We’re not Mexico, but we have corruption all right.
By Mona Charen
Tuesday, January 05, 2010
When a non-American scholar I admire let slip a casual reference to “American corruption” a few years ago, my chauvinistic pride was wounded. This isn’t Mexico, after all, or even Italy, where bribes are the normal social lubricant. Still, an unsentimental examination of government dollars at work seems to confirm my friend’s observation.
A small example: The U.S. government has announced plans to spend $340 million on an advertising campaign to promote the Census, including $2.5 million for ads during the Super Bowl. Though the nation has been collecting these data for 220 years, it seems we now need commercial jingles to complete the forms. Or could there be another agenda? The government, reports The Hill newspaper, will target $80 million of those dollars to racial and ethnic minorities and non-English speakers — groups that vote disproportionately Democratic. Nor will Democrats permit efforts to limit the count to those here legally. An effort by Sen. David Vitter (R., La.) to exclude illegal aliens from the count went nowhere.
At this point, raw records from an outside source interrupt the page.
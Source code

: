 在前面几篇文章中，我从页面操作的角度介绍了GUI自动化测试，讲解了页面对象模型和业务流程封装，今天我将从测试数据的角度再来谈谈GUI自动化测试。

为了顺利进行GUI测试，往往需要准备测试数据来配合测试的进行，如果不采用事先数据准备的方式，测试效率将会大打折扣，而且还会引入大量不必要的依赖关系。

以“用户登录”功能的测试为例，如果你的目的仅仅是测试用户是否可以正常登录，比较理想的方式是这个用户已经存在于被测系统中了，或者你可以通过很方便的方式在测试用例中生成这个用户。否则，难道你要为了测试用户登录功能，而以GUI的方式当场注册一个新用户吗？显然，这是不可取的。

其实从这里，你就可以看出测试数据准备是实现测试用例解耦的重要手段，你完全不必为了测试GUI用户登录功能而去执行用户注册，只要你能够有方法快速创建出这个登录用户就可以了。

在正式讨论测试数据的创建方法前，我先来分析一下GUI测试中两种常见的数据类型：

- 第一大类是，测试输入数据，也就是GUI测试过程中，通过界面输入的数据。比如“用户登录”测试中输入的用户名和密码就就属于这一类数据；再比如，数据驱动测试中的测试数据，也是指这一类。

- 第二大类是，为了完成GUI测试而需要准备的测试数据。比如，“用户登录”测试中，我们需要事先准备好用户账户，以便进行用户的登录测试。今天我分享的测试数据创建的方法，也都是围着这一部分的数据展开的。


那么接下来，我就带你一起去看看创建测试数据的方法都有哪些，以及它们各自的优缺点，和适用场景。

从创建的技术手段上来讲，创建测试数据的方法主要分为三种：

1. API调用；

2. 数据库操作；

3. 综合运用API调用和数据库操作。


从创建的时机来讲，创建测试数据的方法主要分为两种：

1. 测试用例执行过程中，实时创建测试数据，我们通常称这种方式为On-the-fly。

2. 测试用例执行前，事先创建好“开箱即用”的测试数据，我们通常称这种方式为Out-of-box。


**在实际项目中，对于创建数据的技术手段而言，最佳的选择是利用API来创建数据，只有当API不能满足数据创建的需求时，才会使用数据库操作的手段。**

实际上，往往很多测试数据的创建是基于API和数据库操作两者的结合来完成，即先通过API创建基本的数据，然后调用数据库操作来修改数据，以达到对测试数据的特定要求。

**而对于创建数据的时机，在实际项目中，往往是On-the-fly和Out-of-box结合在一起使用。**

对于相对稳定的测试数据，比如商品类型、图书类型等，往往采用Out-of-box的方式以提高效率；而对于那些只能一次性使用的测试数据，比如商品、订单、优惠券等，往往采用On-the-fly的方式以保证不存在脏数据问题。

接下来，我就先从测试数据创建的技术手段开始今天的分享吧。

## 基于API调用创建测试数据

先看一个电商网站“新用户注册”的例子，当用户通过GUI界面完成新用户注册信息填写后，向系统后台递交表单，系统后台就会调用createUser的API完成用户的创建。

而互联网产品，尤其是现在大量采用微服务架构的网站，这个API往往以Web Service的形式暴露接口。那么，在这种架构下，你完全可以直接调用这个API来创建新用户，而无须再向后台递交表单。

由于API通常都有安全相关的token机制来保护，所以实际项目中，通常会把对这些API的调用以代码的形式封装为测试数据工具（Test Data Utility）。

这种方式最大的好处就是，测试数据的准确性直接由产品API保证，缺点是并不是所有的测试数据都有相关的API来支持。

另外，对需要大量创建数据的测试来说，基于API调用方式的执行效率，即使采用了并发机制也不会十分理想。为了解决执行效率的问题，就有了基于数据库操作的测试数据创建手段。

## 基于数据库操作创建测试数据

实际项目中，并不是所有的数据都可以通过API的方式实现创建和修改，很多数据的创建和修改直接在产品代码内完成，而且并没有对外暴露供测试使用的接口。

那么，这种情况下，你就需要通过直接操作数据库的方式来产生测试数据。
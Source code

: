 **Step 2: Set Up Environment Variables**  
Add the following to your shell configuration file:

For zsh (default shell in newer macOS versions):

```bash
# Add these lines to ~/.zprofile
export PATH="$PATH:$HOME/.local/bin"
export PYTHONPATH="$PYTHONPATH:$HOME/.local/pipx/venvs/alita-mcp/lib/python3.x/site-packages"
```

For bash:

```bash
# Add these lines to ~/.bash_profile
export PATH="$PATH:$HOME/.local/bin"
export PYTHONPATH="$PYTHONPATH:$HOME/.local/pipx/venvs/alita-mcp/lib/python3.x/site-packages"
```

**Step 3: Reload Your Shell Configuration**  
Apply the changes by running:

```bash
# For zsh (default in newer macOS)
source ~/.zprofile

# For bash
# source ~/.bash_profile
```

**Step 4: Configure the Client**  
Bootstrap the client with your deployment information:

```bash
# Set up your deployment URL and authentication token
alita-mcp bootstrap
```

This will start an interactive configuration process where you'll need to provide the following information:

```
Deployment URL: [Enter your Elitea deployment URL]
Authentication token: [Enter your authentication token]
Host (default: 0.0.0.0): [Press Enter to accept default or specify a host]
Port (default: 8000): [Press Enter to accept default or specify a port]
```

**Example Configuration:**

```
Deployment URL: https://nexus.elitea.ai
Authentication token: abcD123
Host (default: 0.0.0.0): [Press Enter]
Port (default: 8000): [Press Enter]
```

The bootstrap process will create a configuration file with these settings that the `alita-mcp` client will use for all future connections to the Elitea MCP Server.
Illegal aliens don’t (usually) vote of course. But when they are counted in the Census they do affect representation in Congress. So some of the money you pay in taxes will go toward increasing the legislative clout of one party.
That same party has seen to its own perpetuation in other ways, too. Consider the $787 billion stimulus bill. Veronique de Rugy and Jerry Brito of George Mason University report that “a total of 56,399 contracts and grants totaling $157,028,362,536 were awarded in this first quarter for which Recovery.gov reports are available. The number of jobs claimed as created or saved is 638,826.54 — an average of $245,807.51 per job.”
But it gets more interesting. “There are 177 districts represented by Republicans and 259 represented by Democrats,” they write. “On average, Democratic districts received 1.6 times more awards than Republican ones. The average number of awards per Republican district is 94, while the average number of awards per Democratic district is 152.” Democratic districts also received nearly twice the dollar value of funds as Republican ones.
While the stimulus was sold as a solution to unemployment (it was supposed to keep the rate from going above 8 percent, remember?), unemployment has continued to climb since passage. That’s not surprising when you consider that the overwhelming majority of funds (116,625 grants) have gone to governments, not the private sector (13,080 grants).
Nor does the allocation of stimulus funds appear to bear any relation to unemployment levels. North Dakota, with an unemployment rate of 4.2 percent, reports 356 jobs “saved or created” with stimulus funds, more than many states with high unemployment rates. That is, if we can trust the data. It’s important to bear in mind when discussing these figures that large numbers of grantees listed on the administration’s website Recovery.org (ten congressional districts in Ohio, one in Connecticut, several in Iowa and South Carolina) have proven to be nonexistent.
Some private contractors have done handsomely, though. Mark Penn, the Democratic pollster, received a contract worth $5.97 million to work on a public-relations campaign to promote the national transition from analog to digital television. His firm worked for 39 days to “bolster the reach, penetration and impact of the FCC’s DTV readiness messages in selected markets, specifically among the groups that had been determined to be the most at risk.” It saved three jobs!
Yes, everybody does it, and Republicans are not pure either. But that’s not the whole story. Conservative voters, unlike many Democrats, do not regard government as a scramble for booty. When Sen. Ben Nelson (D., Neb.) exchanged his vote on health care for a deal that would exempt Nebraska from Medicaid increases in perpetuity, only 17 percent of the voters in that conservative state approved. Nelson, who won with 64 percent of the vote in 2004, is now trailing his likely opponent by 30 points. The Republican governor, David Heineman, spoke for his state when he told Politico, “The last few days have made Nebraskans so angry that now it’s a matter of principle. The federal government can keep that money.”
There is no way to make government decision-making anything other than political. As James Madison reminded us, governments would not be necessary if men were angels. The best course is what the Democrats most aim to thwart — limiting the scope of the state and its aggrandizing tendencies.
We’re not Mexico, but we have corruption all right.